The Rega Planet is not the last word in bass performance, although using a pair of Nirvana S-L interconnects improves the resolution a lot, so I looked forward to any improvement with the Planet connected to the DAC 1.1. Two major improvements really stood out. First, bass notes sounded meatier and better defined. If you enjoy listening to music with a lot of acoustic bass, you will really enjoy how well the DAC 1.1 reproduces this instrument. Second, music moves along at a faster clip with the DAC 1.1 in the chain. The MartinLogan ReQuests are at the very top of the pile when it comes to their ability to keep up with the tempo of the music, and Ive often felt that the Rega Planet was holding back in that department. Nobody will ever confuse the Rega/Audio Note combination for a Naim CD3.5 or CDX, but the music pouring out of the ReQuests definitely sounded more alive and punchy. The Rega/Audio Note duo doesnt quite have the immediacy of the best digital designs that Ive heard, but its smooth, detailed presentation will never bore, or rob music of its inherent vitality. For the asking price, the Audio Note does all of the important things (tonality, pace, fun factor) really well.

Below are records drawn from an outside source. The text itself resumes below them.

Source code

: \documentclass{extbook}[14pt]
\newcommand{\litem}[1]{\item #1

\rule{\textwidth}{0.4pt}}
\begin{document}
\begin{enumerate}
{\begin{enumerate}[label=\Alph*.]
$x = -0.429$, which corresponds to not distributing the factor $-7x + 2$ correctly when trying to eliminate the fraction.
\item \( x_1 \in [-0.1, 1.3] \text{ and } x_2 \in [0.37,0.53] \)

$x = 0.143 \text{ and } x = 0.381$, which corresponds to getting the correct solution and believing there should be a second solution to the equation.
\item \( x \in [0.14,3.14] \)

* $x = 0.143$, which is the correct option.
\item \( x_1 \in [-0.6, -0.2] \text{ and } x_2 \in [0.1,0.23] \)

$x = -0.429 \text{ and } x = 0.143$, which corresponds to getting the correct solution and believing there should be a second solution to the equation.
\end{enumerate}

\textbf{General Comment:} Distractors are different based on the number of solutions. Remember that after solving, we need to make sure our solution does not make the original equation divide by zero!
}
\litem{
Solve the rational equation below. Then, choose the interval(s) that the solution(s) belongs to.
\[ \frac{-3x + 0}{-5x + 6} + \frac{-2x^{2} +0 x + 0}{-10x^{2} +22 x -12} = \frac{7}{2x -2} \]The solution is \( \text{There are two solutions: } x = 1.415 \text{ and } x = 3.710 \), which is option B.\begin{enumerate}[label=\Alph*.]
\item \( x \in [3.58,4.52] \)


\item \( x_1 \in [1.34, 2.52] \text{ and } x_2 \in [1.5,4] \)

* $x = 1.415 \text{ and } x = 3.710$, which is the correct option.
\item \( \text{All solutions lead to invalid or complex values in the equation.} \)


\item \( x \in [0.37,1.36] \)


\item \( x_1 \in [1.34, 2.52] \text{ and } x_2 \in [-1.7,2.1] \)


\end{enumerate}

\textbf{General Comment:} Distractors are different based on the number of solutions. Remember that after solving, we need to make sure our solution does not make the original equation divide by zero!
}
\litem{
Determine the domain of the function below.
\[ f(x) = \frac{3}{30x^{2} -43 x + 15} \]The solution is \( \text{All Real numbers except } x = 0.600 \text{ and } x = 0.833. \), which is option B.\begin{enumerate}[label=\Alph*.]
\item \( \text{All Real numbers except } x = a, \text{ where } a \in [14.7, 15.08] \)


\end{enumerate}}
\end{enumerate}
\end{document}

If you must have a 24/96 DAC that will not only allow you to enjoy the three dozen titles that exist for this format but also upsample 16-bit recordings and make some of them sound dramatically smoother and less fatiguing, then I would have no problem recommending the MSB Link with the upgraded parts and Monolithic HC-2 power supply. For the money, the product is tough to beat and combined with a solid transport, itll serve you well over the long haul.
If you have been following the progress of SACD, you are probably aware that a number of my esteemed colleagues, both print and online, have spilled a lot of ink on the virtues of the wunderkind from Japan. Ive heard the top-of-the-line Sony SCD-1 player, and most recently while in the UK, the new entry-level SACD player that should retail here for under $1000. With SACD recordings, the sound quality is very impressive.
On the other hand, if you are not interested in the brewing format war, dont care about multichannel audio, only want to hear how good 16-bit audio can truly sound and own enough CDs to build a small fort, then the Audio Note DAC 1.1 is most certainly for you. Although an upgrade kit does not exist at this time, a small bird told me that you can improve the sound quality of the unit with some Black Gate capacitors and NOS tubes.
Did it make sense for Audio Note to release a product that is swimming against the tide at this place in time? Probably not. But for $699, they've made a DAC perfect for playing all of the CDs you, and I, have.